Enquanto a primavera explode no Brasil, o outono irrompe no hemisfério norte. Para explorar esses extremos, o Contrafaccionistas convidou a Luciana, que é artista da dança, fotógrafa e pesquisadora para criar um depoimento através de texto e foto que traduzisse as entranhas de quem se prepara pra juntar os pedaços da alma que o outono costuma espalhar por aí.
Primavera – Outono
Era um domingo ensolarado e quente. Fiz uma visita a um jardim-horta de uma amiga e voltei pra casa com o braços cheios das coisas mais verdes, mais coloridas. Durante aquela tarde, enquanto comia o que era verde, saí combinando as cores por formas, tamanhos, expressões. Espalhei os buquês de acordo com os cômodos da casa. Pensei na flor para ver quando acordar, a flor para ver enquanto se come, enquanto se escova os dentes, quando se abre a porta de casa.

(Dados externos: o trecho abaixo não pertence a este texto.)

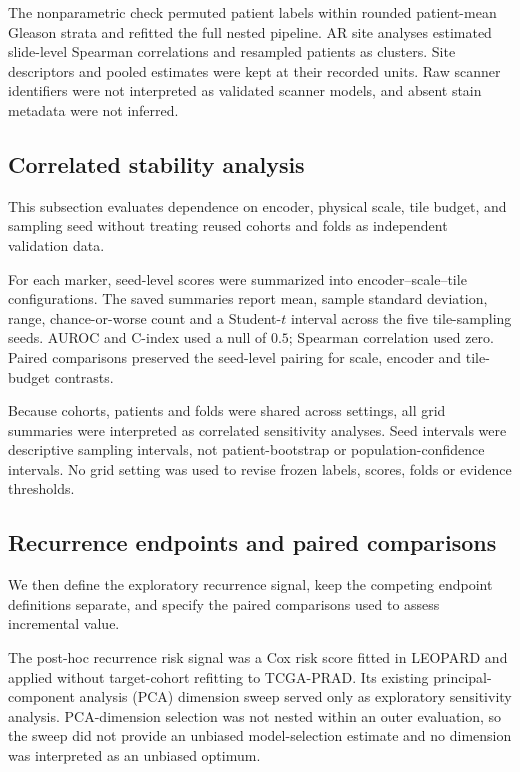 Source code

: The nonparametric check permuted patient labels within rounded patient-mean Gleason strata
and refitted the full nested pipeline. AR site analyses estimated slide-level Spearman
correlations and resampled patients as clusters. Site descriptors and pooled estimates were
kept at their recorded units. Raw scanner identifiers were not interpreted as validated
scanner models, and absent stain metadata were not inferred.

\subsection{Correlated stability analysis}

This subsection evaluates dependence on encoder, physical scale, tile budget, and sampling
seed without treating reused cohorts and folds as independent validation data.

For each marker, seed-level scores were summarized into encoder--scale--tile configurations.
The saved summaries report mean, sample standard deviation, range, chance-or-worse count and
a Student-$t$ interval across the five tile-sampling seeds. AUROC and C-index used a null of
$0.5$; Spearman correlation used zero. Paired comparisons preserved the seed-level pairing
for scale, encoder and tile-budget contrasts.

Because cohorts, patients and folds were shared across settings, all grid summaries were
interpreted as correlated sensitivity analyses. Seed intervals were descriptive sampling
intervals, not patient-bootstrap or population-confidence intervals. No grid setting was
used to revise frozen labels, scores, folds or evidence thresholds.

\subsection{Recurrence endpoints and paired comparisons}

We then define the exploratory recurrence signal, keep the competing endpoint definitions
separate, and specify the paired comparisons used to assess incremental value.

The post-hoc recurrence risk signal was a Cox risk score fitted in LEOPARD and applied
without target-cohort refitting to TCGA-PRAD. Its existing principal-component analysis
(PCA) dimension sweep served only as exploratory sensitivity analysis. PCA-dimension
selection was not nested within an outer evaluation,
so the sweep did not provide an unbiased model-selection estimate and no dimension was
interpreted as an unbiased optimum.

No meio da noite, acordei com um barulho dentro do meu quarto. Tomada pelo susto, liguei a lanterna em busca de rastros. Depois de um tempo, me dei conta de que o barulho era das pétalas de uma das flores que haviam caído. Não sei se saber daquilo tornaram as coisas menos assustadoras. Dormi. No dia seguinte, chegando do trabalho, fui recebida por pétalas espalhadas pelo chão da entrada da casa. Sorri como quem acha bonito o por-do-sol. Era estar diante de uma beleza imensa e sutil, de gosto amargo-doce, a beleza do fim. De um dia. De uma flor.
Com o passar dos dias, acompanhava a mudança das flores que ganhavam cores ocres e escuras, texturas ásperas e secas, formas contorcidas e magras. Achava aquele processo tão profundamente interessante e belo, mas na verdade estava confundindo essa apreciação pela minha incapacidade de aceitar o tempo das coisas. Meu apego era grande, não estava pronta pra me desfazer delas tão rápido. As flores começavam a apodrecer, o mau-cheiro se espalhava pelos quartos. Percebi que guardava cadáveres na minha própria casa. Olhei pela janela, era outono. Apesar das flores, a primavera acontecia em outro lugar do mundo. Outono, era verdade. Em algum lugar aqui dentro quando entendo que é outono me bate um desespero tremendo. A vontade que eu tenho é de colar as folhas amarelas, uma a uma, de volta aos seus galhos secos, lutando contra o vento, contra a força da gravidade, contra o meu próprio destino. É no outono que lembro que mais um ano se vai. E vou com ele, mais velha.
Será que trago o suficiente comigo pra sobreviver ao inverno?